The bank, along with several other financial institutions, was about to face trial in the case in Texas for its alleged role in the $7 billion scheme operated by the Stanford Financial Group.
Standford, who was the island’s largest private employer was found guilty of a massive $7bn (£4.5bn) Ponzi scheme by a court in Houston.
The fraud was run from his offshore bank in Antigua and investors’ money was used to pay for his lavish billionaire’s lifestyle.
In agreeing to the settlement, TD denied any liability or wrongdoing and maintained that it acted properly at all times. The bank said it chose to settle the case to avoid the distraction and uncertainty of continuing a long legal proceeding.
TD had provided correspondent banking services to Stanford International Bank Ltd., an offshore bank in Antigua, and had faced allegations of knowing assistance and negligence related to the Ponzi scheme.
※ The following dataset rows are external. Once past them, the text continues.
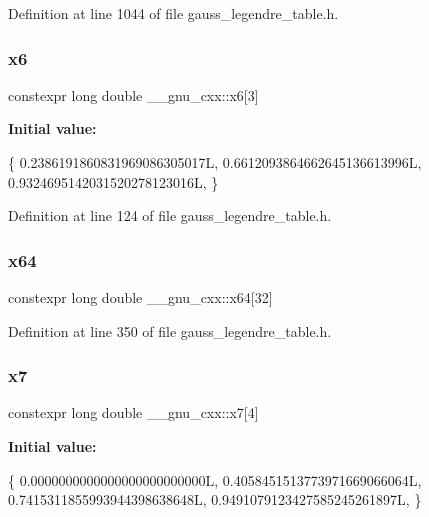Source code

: Definition at line 1044 of file gauss\+\_\+legendre\+\_\+table.\+h.

\mbox{\label{namespace____gnu__cxx_ae1c9116023ca718e1eb7b2ab333c8d2c}} 
\subsubsection{\texorpdfstring{x6}{x6}}
{\footnotesize\ttfamily constexpr long double \+\_\+\+\_\+gnu\+\_\+cxx\+::x6\mbox{[}3\mbox{]}}

{\bfseries Initial value\+:}
\begin{DoxyCode}
\{
    0.2386191860831969086305017L,
    0.6612093864662645136613996L,
    0.9324695142031520278123016L,
  \}
\end{DoxyCode}


Definition at line 124 of file gauss\+\_\+legendre\+\_\+table.\+h.

\mbox{\label{namespace____gnu__cxx_a06387c8c35c954980122bd426c11ed55}} 
\subsubsection{\texorpdfstring{x64}{x64}}
{\footnotesize\ttfamily constexpr long double \+\_\+\+\_\+gnu\+\_\+cxx\+::x64\mbox{[}32\mbox{]}}



Definition at line 350 of file gauss\+\_\+legendre\+\_\+table.\+h.

\mbox{\label{namespace____gnu__cxx_a0e46aeba235d10d7b235b1ece99d0298}} 
\subsubsection{\texorpdfstring{x7}{x7}}
{\footnotesize\ttfamily constexpr long double \+\_\+\+\_\+gnu\+\_\+cxx\+::x7\mbox{[}4\mbox{]}}

{\bfseries Initial value\+:}
\begin{DoxyCode}
\{
    0.0000000000000000000000000L,
    0.4058451513773971669066064L,
    0.7415311855993944398638648L,
    0.9491079123427585245261897L,
  \}
\end{DoxyCode}



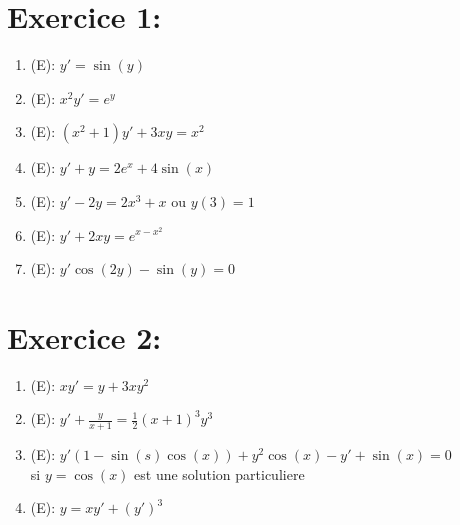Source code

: \documentclass[a4paper,12pt]{article}
\begin{document}
\section*{Exercice 1:}
\begin{enumerate}
	\item (E): $y' = \sin(y)$ \\
	

	\vspace{1.5cm}
	\item (E): $x^2 y' = e^y$ \\
	

	\vspace{1.5cm}
	\item (E): $(x^2 + 1) y' + 3xy = x^2$ \\
	
		
	\vspace{1.5cm}
	\item (E): $y' + y = 2e^x + 4 \sin(x)$ \\
	
	
	\vspace{1.5cm}
	\item (E): $y' - 2y = 2x^3 + x \text{ ou } y(3)=1$ \\
	

	\vspace{1.5cm}
	\item (E): $y' + 2xy = e^{x-x^2}$

	\vspace{1.5cm}
	\item (E): $y' \cos(2y) - \sin(y) = 0$

\end{enumerate}


\section*{Exercice 2:}
\begin{enumerate}
	\item (E): $xy' = y + 3xy^2$ \\
	
	
	\vspace{1.5cm}
	\item (E): $y' + \frac{y}{x+1} = \frac{1}{2} (x+1)^3 y^3$ \\
	
	
	\vspace{1.5cm}
	\item (E): $y' (1 -\sin(s)\cos(x)) + y^2\cos(x) -y' + \sin(x) = 0$ \\ si $y = \cos(x)$ est une solution particuliere
	
	\vspace{1.5cm}
	\item (E): $y = xy' + (y')^3$
\end{enumerate}
\end{document}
The Ponzi scheme in the TD settlement was run for 20 years by Allen Stanford and involved more than 30,000 accounts.
In a parallel case against the bank in Ontario, the court ruled in TD’s favour. The ruling was backed up by the Ontario Court of Appeal, while the plaintiffs are trying to appeal the case to the Supreme Court of Canada.
Under the terms of the U.S. agreement, TD has settled with the receiver, the official Stanford Investors Committee and other plaintiffs in the litigation.
TD, which is scheduled to report its first-quarter results on Thursday, said that as a result of the settlement it will take a charge of about C$1.2 billion after tax in the quarter. Stanford was sentenced to 110 years in prison for its orchestration.
Stanford first came to Antigua in the 1980s after the authorities closed down his offshore bank in the British overseas territory of Montserrat.